Anavex Life Sciences Corp (AVXL)

[Investor2014]

Let's quote all of that plan as it is publicly stated so far:

Alzheimer’s disease: Full data ANAVEX®2-73-AD-004, including newly available preliminary results of surrogate biomarkers of pivotal Phase 2b/3 clinical trial. The Company intends to discuss these findings with regulatory authorities in the context of the ongoing clinical development of ANAVEX®2-73 in this indication, with the goal of providing a much-needed treatment to the millions of patients living with Alzheimer’s disease with a convenient once-daily oral treatment. The Company plans to proceed in parallel with the initiation of a confirmatory Alzheimer’s disease study.

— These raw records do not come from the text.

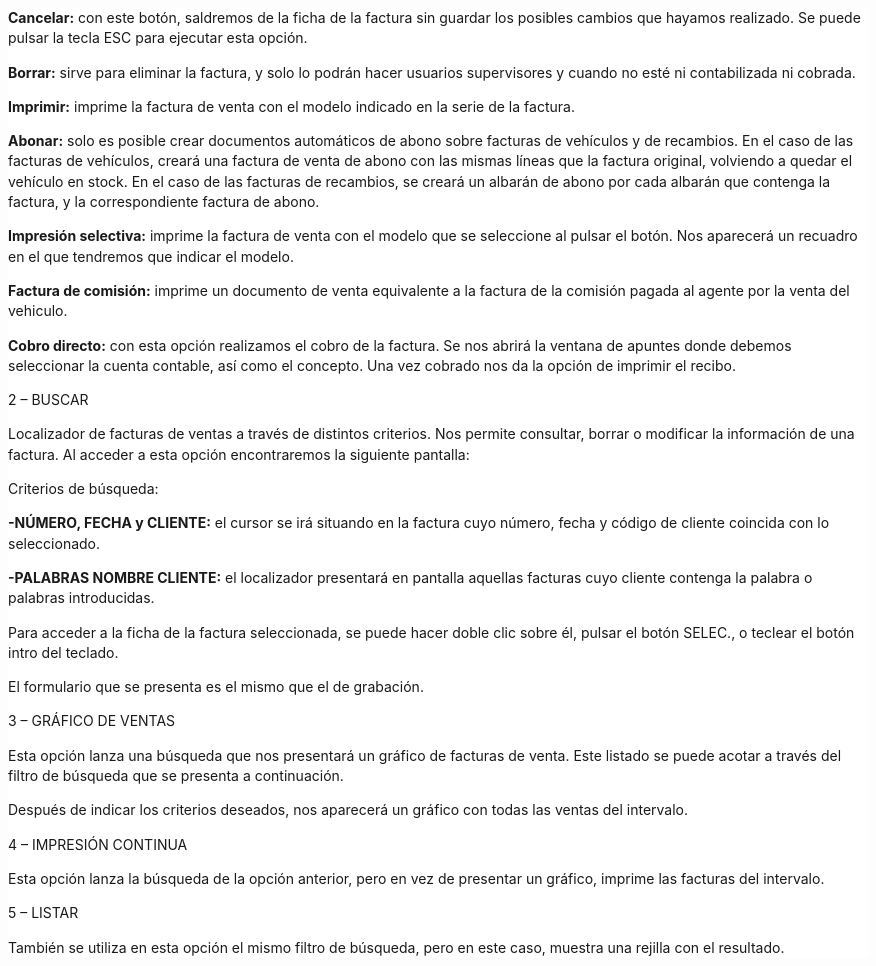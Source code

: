 **Cancelar:** con este botón, saldremos de la ficha de la factura sin guardar los posibles cambios que hayamos realizado. Se puede pulsar la tecla ESC para ejecutar esta opción.

**Borrar:** sirve para eliminar la factura, y solo lo podrán hacer usuarios supervisores y cuando no esté ni contabilizada ni cobrada.

**Imprimir:** imprime la factura de venta con el modelo indicado en la serie de la factura.

**Abonar:** solo es posible crear documentos automáticos de abono sobre facturas de vehículos y de recambios. En el caso de las facturas de vehículos, creará una factura de venta de abono con las mismas líneas que la factura original, volviendo a quedar el vehículo en stock. En el caso de las facturas de recambios, se creará un albarán de abono por cada albarán que contenga la factura, y la correspondiente factura de abono.

**Impresión selectiva:** imprime la factura de venta con el modelo que se seleccione al pulsar el botón. Nos aparecerá un recuadro en el que tendremos que indicar el modelo.

**Factura de comisión:** imprime un documento de venta equivalente a la factura de la comisión pagada al agente por la venta del vehiculo.

**Cobro directo:** con esta opción realizamos el cobro de la factura. Se nos abrirá la ventana de apuntes donde debemos seleccionar la cuenta contable, así como el concepto. Una vez cobrado nos da la opción de imprimir el recibo.

2 – BUSCAR

Localizador de facturas de ventas a través de distintos criterios. Nos permite consultar, borrar o modificar la información de una factura. Al acceder a esta opción encontraremos la siguiente pantalla:

Criterios de búsqueda:

**-NÚMERO, FECHA y CLIENTE:** el cursor se irá situando en la factura cuyo número, fecha y código de cliente coincida con lo seleccionado.

**-PALABRAS NOMBRE CLIENTE:** el localizador presentará en pantalla aquellas facturas cuyo cliente contenga la palabra o palabras introducidas.

Para acceder a la ficha de la factura seleccionada, se puede hacer doble clic sobre él, pulsar el botón SELEC., o teclear el botón intro del teclado.

El formulario que se presenta es el mismo que el de grabación.

3 – GRÁFICO DE VENTAS

Esta opción lanza una búsqueda que nos presentará un gráfico de facturas de venta. Este listado se puede acotar a través del filtro de búsqueda que se presenta a continuación.

Después de indicar los criterios deseados, nos aparecerá un gráfico con todas las ventas del intervalo.

4 – IMPRESIÓN CONTINUA

Esta opción lanza la búsqueda de la opción anterior, pero en vez de presentar un gráfico, imprime las facturas del intervalo.

5 – LISTAR

También se utiliza en esta opción el mismo filtro de búsqueda, pero en este caso, muestra una rejilla con el resultado.
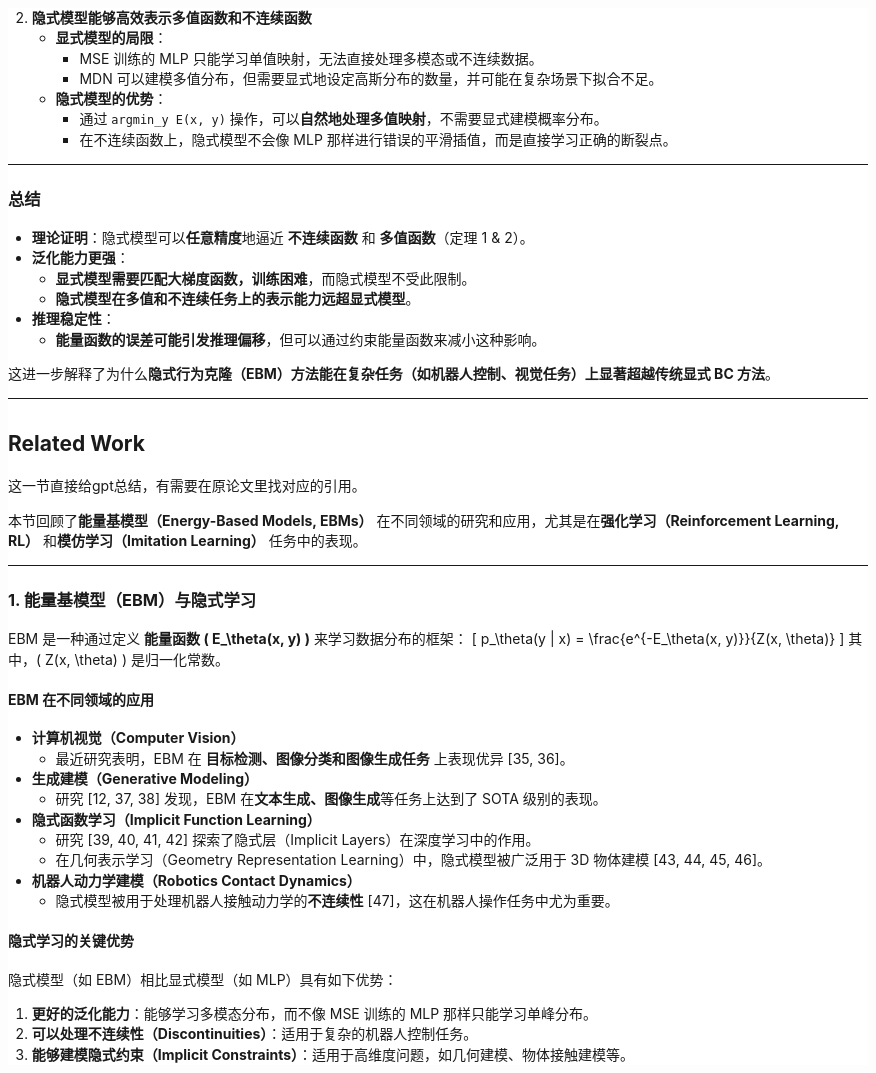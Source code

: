 2. **隐式模型能够高效表示多值函数和不连续函数**
   - **显式模型的局限**：
     - MSE 训练的 MLP 只能学习单值映射，无法直接处理多模态或不连续数据。
     - MDN 可以建模多值分布，但需要显式地设定高斯分布的数量，并可能在复杂场景下拟合不足。
   - **隐式模型的优势**：
     - 通过 `argmin_y E(x, y)` 操作，可以**自然地处理多值映射**，不需要显式建模概率分布。
     - 在不连续函数上，隐式模型不会像 MLP 那样进行错误的平滑插值，而是直接学习正确的断裂点。

---

### **总结**
- **理论证明**：隐式模型可以**任意精度**地逼近 **不连续函数** 和 **多值函数**（定理 1 & 2）。
- **泛化能力更强**：
  - **显式模型需要匹配大梯度函数，训练困难**，而隐式模型不受此限制。
  - **隐式模型在多值和不连续任务上的表示能力远超显式模型**。
- **推理稳定性**：
  - **能量函数的误差可能引发推理偏移**，但可以通过约束能量函数来减小这种影响。

这进一步解释了为什么**隐式行为克隆（EBM）方法能在复杂任务（如机器人控制、视觉任务）上显著超越传统显式 BC 方法**。

---

## Related Work

这一节直接给gpt总结，有需要在原论文里找对应的引用。

本节回顾了**能量基模型（Energy-Based Models, EBMs）** 在不同领域的研究和应用，尤其是在**强化学习（Reinforcement Learning, RL）** 和**模仿学习（Imitation Learning）** 任务中的表现。

---

### **1. 能量基模型（EBM）与隐式学习**
EBM 是一种通过定义 **能量函数 \( E_\theta(x, y) \)** 来学习数据分布的框架：
\[
p_\theta(y | x) = \frac{e^{-E_\theta(x, y)}}{Z(x, \theta)}
\]
其中，\( Z(x, \theta) \) 是归一化常数。

#### **EBM 在不同领域的应用**
- **计算机视觉（Computer Vision）**
  - 最近研究表明，EBM 在 **目标检测、图像分类和图像生成任务** 上表现优异 [35, 36]。
- **生成建模（Generative Modeling）**
  - 研究 [12, 37, 38] 发现，EBM 在**文本生成、图像生成**等任务上达到了 SOTA 级别的表现。
- **隐式函数学习（Implicit Function Learning）**
  - 研究 [39, 40, 41, 42] 探索了隐式层（Implicit Layers）在深度学习中的作用。
  - 在几何表示学习（Geometry Representation Learning）中，隐式模型被广泛用于 3D 物体建模 [43, 44, 45, 46]。
- **机器人动力学建模（Robotics Contact Dynamics）**
  - 隐式模型被用于处理机器人接触动力学的**不连续性** [47]，这在机器人操作任务中尤为重要。

#### **隐式学习的关键优势**
隐式模型（如 EBM）相比显式模型（如 MLP）具有如下优势：
1. **更好的泛化能力**：能够学习多模态分布，而不像 MSE 训练的 MLP 那样只能学习单峰分布。
2. **可以处理不连续性（Discontinuities）**：适用于复杂的机器人控制任务。
3. **能够建模隐式约束（Implicit Constraints）**：适用于高维度问题，如几何建模、物体接触建模等。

Anavex Life Sciences Reports Fiscal 2023 Second Quarter Financial Results

When this is read for what it says in context, it should be clear to most that the company is referring to a P3 Confirmatory Trial that will be initiated in parallel with discussing biomarker findings with regulatory authorities.

This independent and regardless of whether or not Anavex might be granted Accelerated Approval .

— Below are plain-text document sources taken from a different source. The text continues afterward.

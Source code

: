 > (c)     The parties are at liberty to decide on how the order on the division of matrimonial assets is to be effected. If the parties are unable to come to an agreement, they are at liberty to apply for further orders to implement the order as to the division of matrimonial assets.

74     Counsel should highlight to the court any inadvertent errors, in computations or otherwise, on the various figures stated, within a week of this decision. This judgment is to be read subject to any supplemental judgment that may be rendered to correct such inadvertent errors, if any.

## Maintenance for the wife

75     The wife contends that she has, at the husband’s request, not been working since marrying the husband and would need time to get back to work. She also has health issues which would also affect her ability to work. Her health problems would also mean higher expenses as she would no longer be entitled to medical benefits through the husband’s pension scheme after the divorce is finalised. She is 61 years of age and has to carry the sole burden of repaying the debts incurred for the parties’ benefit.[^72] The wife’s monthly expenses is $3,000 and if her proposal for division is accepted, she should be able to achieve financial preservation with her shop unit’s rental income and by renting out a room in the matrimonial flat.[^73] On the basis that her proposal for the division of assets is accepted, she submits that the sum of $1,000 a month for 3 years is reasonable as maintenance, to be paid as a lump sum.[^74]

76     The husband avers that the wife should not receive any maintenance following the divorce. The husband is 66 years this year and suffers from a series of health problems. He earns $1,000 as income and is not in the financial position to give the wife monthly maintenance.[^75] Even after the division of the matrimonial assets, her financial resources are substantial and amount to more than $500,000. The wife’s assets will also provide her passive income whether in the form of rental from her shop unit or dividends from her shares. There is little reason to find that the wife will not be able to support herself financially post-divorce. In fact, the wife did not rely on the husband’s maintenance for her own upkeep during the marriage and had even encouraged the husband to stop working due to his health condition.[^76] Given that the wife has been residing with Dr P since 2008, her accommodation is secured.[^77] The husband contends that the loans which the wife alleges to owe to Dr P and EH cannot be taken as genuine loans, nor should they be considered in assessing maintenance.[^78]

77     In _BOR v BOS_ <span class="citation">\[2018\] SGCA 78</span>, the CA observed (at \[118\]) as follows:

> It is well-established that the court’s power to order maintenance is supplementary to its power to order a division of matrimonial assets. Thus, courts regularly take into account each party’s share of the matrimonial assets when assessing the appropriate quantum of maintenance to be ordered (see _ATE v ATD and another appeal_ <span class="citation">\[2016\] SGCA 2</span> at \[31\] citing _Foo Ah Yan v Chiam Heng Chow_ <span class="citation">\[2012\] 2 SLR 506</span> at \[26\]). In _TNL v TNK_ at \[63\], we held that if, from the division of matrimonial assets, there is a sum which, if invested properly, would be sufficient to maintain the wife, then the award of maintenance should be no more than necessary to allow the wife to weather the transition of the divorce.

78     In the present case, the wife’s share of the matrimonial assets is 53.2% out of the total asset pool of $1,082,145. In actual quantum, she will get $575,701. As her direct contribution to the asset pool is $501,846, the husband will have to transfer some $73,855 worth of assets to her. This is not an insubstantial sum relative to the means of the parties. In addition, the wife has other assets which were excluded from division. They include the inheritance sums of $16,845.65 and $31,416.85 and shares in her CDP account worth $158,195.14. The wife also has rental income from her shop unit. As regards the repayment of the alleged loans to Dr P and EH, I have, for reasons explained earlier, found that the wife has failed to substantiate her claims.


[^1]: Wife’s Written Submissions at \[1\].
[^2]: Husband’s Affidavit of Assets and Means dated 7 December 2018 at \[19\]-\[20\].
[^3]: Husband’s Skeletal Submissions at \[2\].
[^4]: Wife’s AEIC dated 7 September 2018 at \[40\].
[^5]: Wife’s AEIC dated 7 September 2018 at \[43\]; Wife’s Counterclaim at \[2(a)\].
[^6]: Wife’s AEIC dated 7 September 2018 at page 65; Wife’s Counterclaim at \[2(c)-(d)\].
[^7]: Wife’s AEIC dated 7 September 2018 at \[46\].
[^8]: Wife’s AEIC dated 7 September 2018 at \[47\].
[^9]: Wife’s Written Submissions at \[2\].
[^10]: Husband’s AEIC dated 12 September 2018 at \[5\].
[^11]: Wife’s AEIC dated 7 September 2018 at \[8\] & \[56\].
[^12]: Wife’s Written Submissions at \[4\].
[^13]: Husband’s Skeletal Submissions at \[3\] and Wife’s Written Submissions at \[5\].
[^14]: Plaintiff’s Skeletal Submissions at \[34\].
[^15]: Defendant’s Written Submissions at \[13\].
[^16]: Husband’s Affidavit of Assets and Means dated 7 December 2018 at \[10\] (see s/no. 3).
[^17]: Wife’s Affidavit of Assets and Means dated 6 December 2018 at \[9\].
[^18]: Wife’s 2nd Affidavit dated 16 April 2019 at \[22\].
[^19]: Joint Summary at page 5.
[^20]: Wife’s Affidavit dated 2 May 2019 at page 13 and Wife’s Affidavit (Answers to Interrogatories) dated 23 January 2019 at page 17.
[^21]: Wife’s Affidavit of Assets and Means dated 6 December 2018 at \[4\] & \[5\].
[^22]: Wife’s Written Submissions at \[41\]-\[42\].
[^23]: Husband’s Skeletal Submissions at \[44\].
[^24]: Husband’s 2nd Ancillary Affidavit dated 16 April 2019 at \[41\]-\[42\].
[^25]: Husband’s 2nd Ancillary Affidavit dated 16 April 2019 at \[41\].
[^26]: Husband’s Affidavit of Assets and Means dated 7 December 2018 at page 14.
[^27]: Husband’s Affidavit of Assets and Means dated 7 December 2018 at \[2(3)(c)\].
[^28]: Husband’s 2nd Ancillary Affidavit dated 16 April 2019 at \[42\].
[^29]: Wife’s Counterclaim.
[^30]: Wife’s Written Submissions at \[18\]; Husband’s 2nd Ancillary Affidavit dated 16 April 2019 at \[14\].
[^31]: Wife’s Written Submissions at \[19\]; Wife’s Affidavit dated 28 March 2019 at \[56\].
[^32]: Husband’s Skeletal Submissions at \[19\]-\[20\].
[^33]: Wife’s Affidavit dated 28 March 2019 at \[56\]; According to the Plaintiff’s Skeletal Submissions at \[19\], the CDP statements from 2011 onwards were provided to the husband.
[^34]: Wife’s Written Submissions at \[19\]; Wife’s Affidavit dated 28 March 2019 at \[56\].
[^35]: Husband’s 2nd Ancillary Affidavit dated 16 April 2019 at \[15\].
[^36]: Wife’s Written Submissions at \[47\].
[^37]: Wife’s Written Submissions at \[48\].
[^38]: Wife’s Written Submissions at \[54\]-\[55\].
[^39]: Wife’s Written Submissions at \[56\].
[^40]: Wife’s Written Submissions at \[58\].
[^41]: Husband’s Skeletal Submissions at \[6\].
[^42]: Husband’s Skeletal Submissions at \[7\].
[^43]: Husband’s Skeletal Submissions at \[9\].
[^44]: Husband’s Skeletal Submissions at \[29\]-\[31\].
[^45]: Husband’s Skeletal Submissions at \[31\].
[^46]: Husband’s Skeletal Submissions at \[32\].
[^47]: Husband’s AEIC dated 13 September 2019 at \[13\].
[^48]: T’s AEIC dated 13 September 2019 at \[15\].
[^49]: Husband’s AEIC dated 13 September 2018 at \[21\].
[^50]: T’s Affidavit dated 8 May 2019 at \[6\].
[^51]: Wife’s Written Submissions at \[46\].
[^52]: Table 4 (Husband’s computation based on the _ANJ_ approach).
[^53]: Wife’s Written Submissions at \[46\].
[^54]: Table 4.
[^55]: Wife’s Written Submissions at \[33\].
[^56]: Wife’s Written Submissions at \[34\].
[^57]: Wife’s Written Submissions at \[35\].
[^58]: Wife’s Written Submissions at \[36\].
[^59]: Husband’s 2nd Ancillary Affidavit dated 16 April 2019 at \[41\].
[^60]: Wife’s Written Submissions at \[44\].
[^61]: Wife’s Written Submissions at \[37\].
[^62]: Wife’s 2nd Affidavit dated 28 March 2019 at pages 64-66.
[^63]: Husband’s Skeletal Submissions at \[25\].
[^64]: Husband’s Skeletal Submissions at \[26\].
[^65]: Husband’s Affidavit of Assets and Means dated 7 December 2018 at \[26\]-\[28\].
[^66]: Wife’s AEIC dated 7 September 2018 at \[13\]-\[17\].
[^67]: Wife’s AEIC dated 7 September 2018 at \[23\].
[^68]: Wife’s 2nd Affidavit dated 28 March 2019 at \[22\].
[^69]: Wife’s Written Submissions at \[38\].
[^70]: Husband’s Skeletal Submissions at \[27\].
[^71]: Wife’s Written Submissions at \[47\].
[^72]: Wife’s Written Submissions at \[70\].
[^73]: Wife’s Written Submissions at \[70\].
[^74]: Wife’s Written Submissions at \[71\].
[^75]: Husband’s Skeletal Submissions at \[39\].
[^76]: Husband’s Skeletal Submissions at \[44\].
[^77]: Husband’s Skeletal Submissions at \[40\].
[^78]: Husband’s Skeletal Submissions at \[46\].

Regulators prefer that sponsor have independently initiated a Confirmatory Trial before an AA decision. As in the case of the Lequembi approval, where their P3 trial had preliminary readout data before the AA decision and has now achieved traditional approval on an optimal timeline (regardless of opinions about the drug).

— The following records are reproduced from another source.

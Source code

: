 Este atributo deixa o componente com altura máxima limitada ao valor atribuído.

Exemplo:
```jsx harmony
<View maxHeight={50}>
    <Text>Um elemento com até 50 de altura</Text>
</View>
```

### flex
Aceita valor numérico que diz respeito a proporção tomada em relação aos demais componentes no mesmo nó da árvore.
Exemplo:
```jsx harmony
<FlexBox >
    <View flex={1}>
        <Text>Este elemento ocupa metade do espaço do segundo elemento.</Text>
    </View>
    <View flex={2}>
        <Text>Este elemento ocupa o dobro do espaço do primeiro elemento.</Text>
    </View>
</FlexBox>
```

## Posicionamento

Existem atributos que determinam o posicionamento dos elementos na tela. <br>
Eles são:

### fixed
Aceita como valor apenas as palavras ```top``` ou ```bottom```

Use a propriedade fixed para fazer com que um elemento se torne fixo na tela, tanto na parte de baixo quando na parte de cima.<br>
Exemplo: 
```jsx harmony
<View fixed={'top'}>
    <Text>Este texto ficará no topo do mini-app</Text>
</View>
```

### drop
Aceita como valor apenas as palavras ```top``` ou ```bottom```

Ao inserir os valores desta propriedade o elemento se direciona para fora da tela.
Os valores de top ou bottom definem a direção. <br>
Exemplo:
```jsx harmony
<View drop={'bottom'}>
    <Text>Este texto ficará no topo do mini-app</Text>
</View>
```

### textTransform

This proactive approach from sponsor shows a higher likelihood of being granted AA. I previously quote a paper referencing 170 AA decision, where 70% of the approved cases had initiated a confirmatory trial prior to the AA decision.

It is a good move by Anavex because, if AA is granted the confirmatory P3 trial is already well underway hopefully then sooner leading to full traditional approval.

Patients now have a choice between an expensive provisionally approved drug/treatment plan or joining a P3 trial for free, where the trade off is not knowing whether receiving drug / placebo during the trial period. In the P4 Confirmatory Trial scenario patients would be paying to participate in a clinical trial, although potentially with no risk of receiving placebo.

Should AA not be granted again the timeline for potential traditional approval has been optimised by the company opting to run a P3 confirmatory trial independent of an AA decision outcome and with the expectation that the confirmatory trial has the desired traditional approval outcome.

Try to think this through versus the scenario of passively waiting for the FDA to maybe grant AA and then requesting a P4 trial or Anavex having anyway to start a P3 trial - there are no advantage that I can see to that scenario.